# Exercise objective
Which lines run from the line with "Yellow contours are" through the line with "contours are 325" in the entries below? Print them exactly, both ends included, and nothing more.

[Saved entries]
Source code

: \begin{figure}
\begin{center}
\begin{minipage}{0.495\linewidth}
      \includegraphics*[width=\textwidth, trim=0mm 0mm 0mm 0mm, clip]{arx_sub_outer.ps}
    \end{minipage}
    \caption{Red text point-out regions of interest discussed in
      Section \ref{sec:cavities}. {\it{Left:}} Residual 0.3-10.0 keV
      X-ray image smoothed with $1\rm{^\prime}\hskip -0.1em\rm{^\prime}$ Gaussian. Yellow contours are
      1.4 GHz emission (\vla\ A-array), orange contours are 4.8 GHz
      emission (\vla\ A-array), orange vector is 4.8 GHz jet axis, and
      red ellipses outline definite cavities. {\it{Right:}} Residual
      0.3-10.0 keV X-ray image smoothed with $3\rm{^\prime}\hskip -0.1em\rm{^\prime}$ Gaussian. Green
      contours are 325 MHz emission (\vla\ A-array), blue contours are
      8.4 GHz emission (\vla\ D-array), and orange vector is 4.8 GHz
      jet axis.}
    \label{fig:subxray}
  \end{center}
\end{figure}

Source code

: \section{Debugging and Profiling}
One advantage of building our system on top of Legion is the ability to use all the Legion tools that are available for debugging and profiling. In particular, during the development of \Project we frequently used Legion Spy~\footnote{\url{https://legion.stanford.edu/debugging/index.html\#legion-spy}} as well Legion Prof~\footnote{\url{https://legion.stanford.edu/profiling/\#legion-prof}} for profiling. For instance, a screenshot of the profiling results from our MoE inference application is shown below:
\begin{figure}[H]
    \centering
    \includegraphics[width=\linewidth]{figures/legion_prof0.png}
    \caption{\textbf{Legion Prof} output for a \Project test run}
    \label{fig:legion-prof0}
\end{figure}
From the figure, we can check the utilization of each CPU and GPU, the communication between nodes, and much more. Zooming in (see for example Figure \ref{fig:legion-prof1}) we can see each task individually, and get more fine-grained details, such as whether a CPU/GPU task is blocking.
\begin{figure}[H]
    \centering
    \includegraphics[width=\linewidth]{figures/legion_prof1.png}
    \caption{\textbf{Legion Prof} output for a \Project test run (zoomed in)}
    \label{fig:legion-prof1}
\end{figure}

# Solution for this task
      X-ray image smoothed with $1\rm{^\prime}\hskip -0.1em\rm{^\prime}$ Gaussian. Yellow contours are
      1.4 GHz emission (\vla\ A-array), orange contours are 4.8 GHz
      emission (\vla\ A-array), orange vector is 4.8 GHz jet axis, and
      red ellipses outline definite cavities. {\it{Right:}} Residual
      0.3-10.0 keV X-ray image smoothed with $3\rm{^\prime}\hskip -0.1em\rm{^\prime}$ Gaussian. Green
      contours are 325 MHz emission (\vla\ A-array), blue contours are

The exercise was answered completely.